Le fonctionnement général du réseau a été décrit ici autrefois en détail, aussi n’y reviendrons-nous pas; mais il s’est introduit dans les appareils des perfectionnements importants, de nature à rendre les communications plus faciles, plus rapides et plus commodes, et sur lesquels nous croyons utile d’appeler l’attention de nos lecteurs.

Nous signalerons aujourd’hui, en particulier, l’appel direct, les postes mobiles, et le système permettant de desservir plusieurs abonnés habitant le même immeuble par un seul et même fil.

Fig 2 Console et poste mobile
Fig 1 Poste d'appel direct
« Supposons, par exemple, pour fixer les idées, un industriel ayant sa maison de vente située au centre de Paris, et son usine un peu plus loin de ce centre, mais dépendant d’un même bureau central. La maison de vente et l’usine ont entre elles des communications très fréquentes, mais elles doivent aussi pouvoir communiquer individuellement avec tous les autres abonnés du réseau.
Avec des postes téléphoniques ordinaires, il faudrait passer chaque fois par le bureau central pour demander la communication entre la maison de vente et l’usine, ce qui amènerait chaque fois une certaine perte de temps.
Avec l’appel direct, cet inconvénient disparait. Au lieu d’établir des postes ordinaires, on dispose des postes d’appel direct, et le bureau central établit une communication permanente entre ces deux postes, sans pour cela perdre la possibilité d’être appelé par l’un ou l’autre de ces postes, ou d’appeler aussi à volonté l’un ou l’autre, sans déranger celui qui n’est pas interpellé.
Les communications d’appel direct, c’est-à-dire de la maison de vente à l’usine, ou de l’usine à la maison de vente, s’établissent alors directement, sans que le bureau central ait à intervenir, combinaison qui présente le double avantage de réduire le nombre de communications à effectuer par le bureau central, et de faire gagner à l’abonné un temps précieux qui serait perdu chaque fois qu’il s’agit d'établir une communication entre l’usine et le bureau de vente, dont, dans notre hypothèse, les rapports sont très fréquents.»

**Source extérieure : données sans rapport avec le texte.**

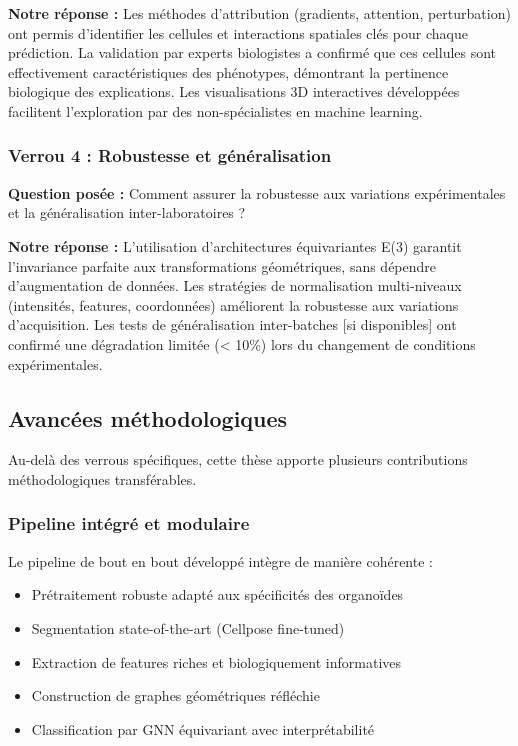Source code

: \textbf{Notre réponse :}
Les méthodes d'attribution (gradients, attention, perturbation) ont permis d'identifier les cellules et interactions spatiales clés pour chaque prédiction. La validation par experts biologistes a confirmé que ces cellules sont effectivement caractéristiques des phénotypes, démontrant la pertinence biologique des explications. Les visualisations 3D interactives développées facilitent l'exploration par des non-spécialistes en machine learning.

\subsubsection{Verrou 4 : Robustesse et généralisation}

\textbf{Question posée :} Comment assurer la robustesse aux variations expérimentales et la généralisation inter-laboratoires ?

\textbf{Notre réponse :}
L'utilisation d'architectures équivariantes E(3) garantit l'invariance parfaite aux transformations géométriques, sans dépendre d'augmentation de données. Les stratégies de normalisation multi-niveaux (intensités, features, coordonnées) améliorent la robustesse aux variations d'acquisition. Les tests de généralisation inter-batches [si disponibles] ont confirmé une dégradation limitée (< 10\%) lors du changement de conditions expérimentales.

\subsection{Avancées méthodologiques}

Au-delà des verrous spécifiques, cette thèse apporte plusieurs contributions méthodologiques transférables.

\subsubsection{Pipeline intégré et modulaire}

Le pipeline de bout en bout développé intègre de manière cohérente :
\begin{itemize}
    \item Prétraitement robuste adapté aux spécificités des organoïdes
    \item Segmentation state-of-the-art (Cellpose fine-tuned)
    \item Extraction de features riches et biologiquement informatives
    \item Construction de graphes géométriques réfléchie
    \item Classification par GNN équivariant avec interprétabilité
\end{itemize}

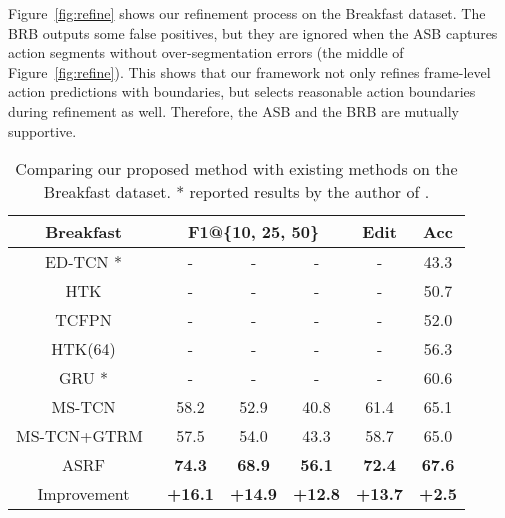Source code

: \documentclass[10pt,twocolumn,letterpaper]{article}
\begin{document}
Figure~\ref{fig:refine} shows our refinement process on the Breakfast dataset.
The BRB outputs some false positives, but they are ignored when the ASB captures action segments without over-segmentation errors (the middle of Figure~\ref{fig:refine}).
This shows that our framework not only refines frame-level action predictions with boundaries,
but selects reasonable action boundaries during refinement as well. 
Therefore, the ASB and the BRB are mutually supportive.


\begin{table}[t!]
\small
\centering
\begin{tabular}{cccccc}
\hline
Breakfast          & \multicolumn{3}{c}{F1@\{10, 25, 50\}} & Edit   & Acc   \\ \hline
ED-TCN \cite{tcn} *           & -          & -          & -          & -       & 43.3  \\ 
HTK \cite{htk}                & -          & -          & -          & -       & 50.7  \\ 
TCFPN \cite{softboundary}     & -          & -          & -          & -       & 52.0  \\ 
HTK(64) \cite{markov1}        & -          & -          & -          & -       & 56.3  \\ 
GRU \cite{softboundary} *     & -          & -          & -          & -       & 60.6  \\ 
MS-TCN \cite{mstcn}           & 58.2       & 52.9       & 40.8       & 61.4    & 65.1  \\ 
MS-TCN+GTRM~\cite{as_graph}   & 57.5       & 54.0       & 43.3       & 58.7    & 65.0     \\\hline
ASRF                          & \textbf{74.3}   & \textbf{68.9}   & \textbf{56.1}  &    \textbf{72.4} & \textbf{67.6}   \\ 
\rowcolor[gray]{0.90}
Improvement                   & \textbf{+16.1}       & \textbf{+14.9}    & \textbf{+12.8}   & \textbf{+13.7}  & \textbf{+2.5} \\ \hline
\end{tabular}
\caption{Comparing our proposed method with existing methods on the Breakfast dataset. * reported results by the author of \cite{softboundary}.}
\label{tab:breakfast}
\vspace{-10pt}
\end{table}
\end{document}

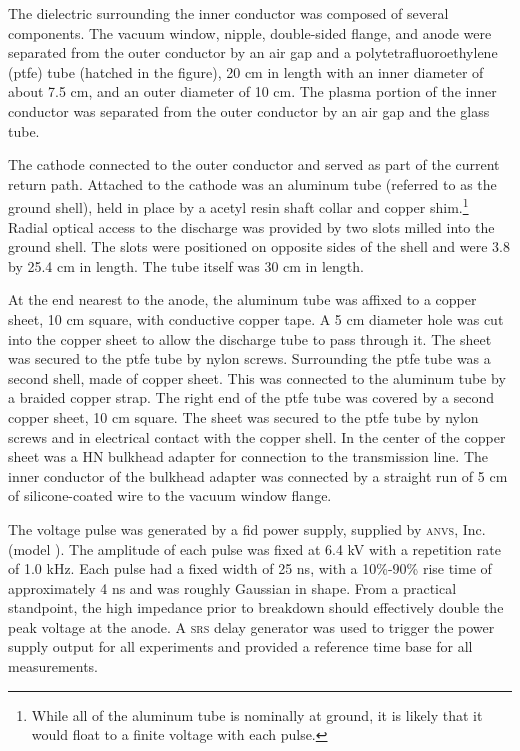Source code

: The dielectric surrounding the inner conductor was composed of several
components. The vacuum window, nipple, double-sided flange, and anode were
separated from the outer conductor by an air gap and a polytetrafluoroethylene
(\acs{ptfe}) tube (hatched in the figure), 20 cm in length with an inner
diameter of about 7.5 cm, and an outer diameter of 10 cm. The plasma portion of
the inner conductor was separated from the outer conductor by an air gap and the
glass tube.

The cathode connected to the outer conductor and served as part of the current
return path. Attached to the cathode was an aluminum tube (referred to as the
ground shell), held in place by a acetyl resin shaft collar and copper
shim.\footnote{While all of the aluminum tube is nominally at ground, it is
likely that it would float to a finite voltage with each pulse.} Radial optical
access to the discharge was provided by two slots milled into the ground shell.
The slots were positioned on opposite sides of the shell and were 3.8 by 25.4 cm
in length. The tube itself was 30 cm in length.

At the end nearest to the anode, the aluminum tube was affixed to a copper
sheet, 10 cm square, with conductive copper tape. A 5 cm diameter hole was cut
into the copper sheet to allow the discharge tube to pass through it. The sheet
was secured to the \acs{ptfe} tube by nylon screws. Surrounding the \acs{ptfe}
tube was a second shell, made of copper sheet. This was connected to the
aluminum tube by a braided copper strap. The right end of the \acs{ptfe} tube
was covered by a second copper sheet, 10 cm square. The sheet was secured to the
\acs{ptfe} tube by nylon screws and in electrical contact with the copper shell.
In the center of the copper sheet was a HN bulkhead adapter for connection to
the transmission line. The inner conductor of the bulkhead adapter was connected
by a straight run of 5 cm of silicone-coated wire to the vacuum window flange.

The voltage pulse was generated by a \acs{fid} power supply, supplied by
\textsc{anvs}, Inc. (model ). The amplitude of each pulse was
fixed at 6.4 kV with a repetition rate of 1.0 kHz. Each pulse had a fixed width
of 25 ns, with a 10\%-90\% rise time of approximately 4 ns and was roughly
Gaussian in shape. From a practical standpoint, the high impedance prior to
breakdown should effectively double the peak voltage at the anode. A
\textsc{srs}  delay generator was used to trigger the power
supply output for all experiments and provided a reference time base for all
measurements.

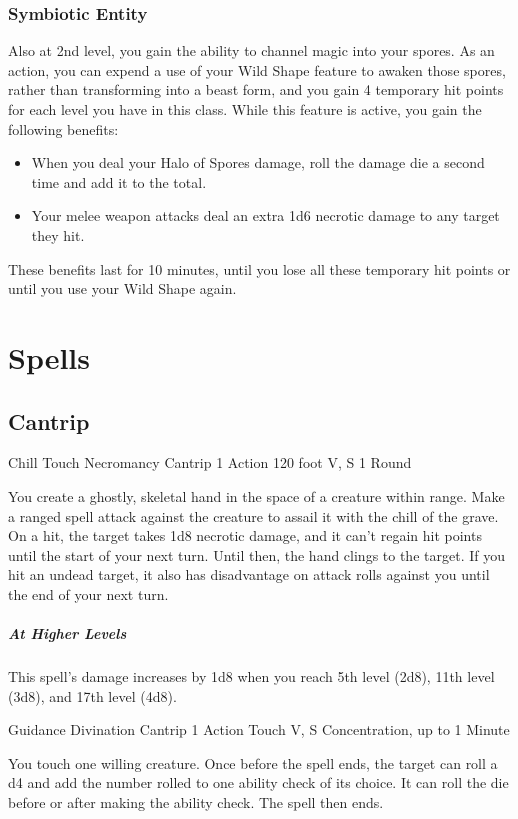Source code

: {\subsubsection*{Symbiotic Entity}
Also at 2nd level, you gain the ability to channel magic into your spores. As an action, you can expend a use of your Wild Shape feature to awaken those spores, rather than transforming into a beast form, and you gain 4 temporary hit points for each level you have in this class. While this feature is active, you gain the following benefits:
\begin{itemize}
	\item When you deal your Halo of Spores damage, roll the damage die a second time and add it to the total.
	\item Your melee weapon attacks deal an extra 1d6 necrotic damage to any target they hit.
\end{itemize}
These benefits last for 10 minutes, until you lose all these temporary hit points or until you use your Wild Shape again.

\section*{Spells}
\subsection*{Cantrip}

\DndSpellHeader
  {Chill Touch}
  {Necromancy Cantrip}
  {1 Action}
  {120 foot}
  {V, S}
  {1 Round}

You create a ghostly, skeletal hand in the space of a creature within range. Make a ranged spell attack against the creature to assail it with the chill of the grave. On a hit, the target takes 1d8 necrotic damage, and it can’t regain hit points until the start of your next turn. Until then, the hand clings to the target. If you hit an undead target, it also has disadvantage on attack rolls against you until the end of your next turn.

\subparagraph*{At Higher Levels} This spell’s damage increases by 1d8 when you reach 5th level (2d8), 11th level (3d8), and 17th level (4d8).

\DndSpellHeader
  {Guidance}
  {Divination Cantrip}
  {1 Action}
  {Touch}
  {V, S}
  {Concentration, up to 1 Minute}

You touch one willing creature. Once before the spell ends, the target can roll a d4 and add the number rolled to one ability check of its choice. It can roll the die before or after making the ability check. The spell then ends.

}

Il faudrait beaucoup plus de place que celle dont nous pouvons disposer, et des explications dont la longueur dépasserait la patience du lecteur, pour exposer par le menu les ingénieuses combinaisons du circuit qui permettent de réaliser cet appel direct; mais nous espérons pouvoir en faire comprendre aisément le principe.
Dans l’appel direct, M. Berthon a su mettre fort habilement à profit ce fait que tout le réseau téléphonique de Paris est établi sur le principe du double fil, le seul qui, jusqu’ici, permette de supprimer complètement tous les bruits d’induction et de friture, si gênants et si désagréables dans les systèmes à simple fil.
Appelons, pour simplifier, A et B les deux postes munis de l’appel direct, et C le bureau central qui les réunit.
Dans la position ordinaire d’attente, le double fil qui réunit les deux postes A et B au poste central C forme un circuit métallique fermé complet.
Au poste central, les annonciateurs correspondants à A et B sont montés en dérivation sur ce double fil. Aux extrémités de ce circuit métallique, en A et en B, sont placés deux relais communiquant à la terre par une des extrémités, l’autre extrémité étant reliée au circuit métallique. Si A veut appeler son conjugué B, il appuie sur le bouton placé en regard de l’indication appel direct; s’il veut appeler au poste central, pour demander la communication avec un autre abonné du réseau, il appuie sur le bouton correspondant à appel au bureau.
Dans le premier cas, il envoie, par les deux fils à la fois, un courant d’une pile reliée à la terre qui arrive chez B et actionne la sonnerie de B par l’intermédiaire du relais, mais sans faire tomber les annonciateurs du poste C, qui, se trouvant branchés entre deux points du circuit où la force électromotrice est la même, ne sont traversés par aucun courant.
Le poste A a donc appelé le poste B directement, sans l’intervention du bureau central. Le reste des communications entre ces deux postes s’établit alors à la manière ordinaire.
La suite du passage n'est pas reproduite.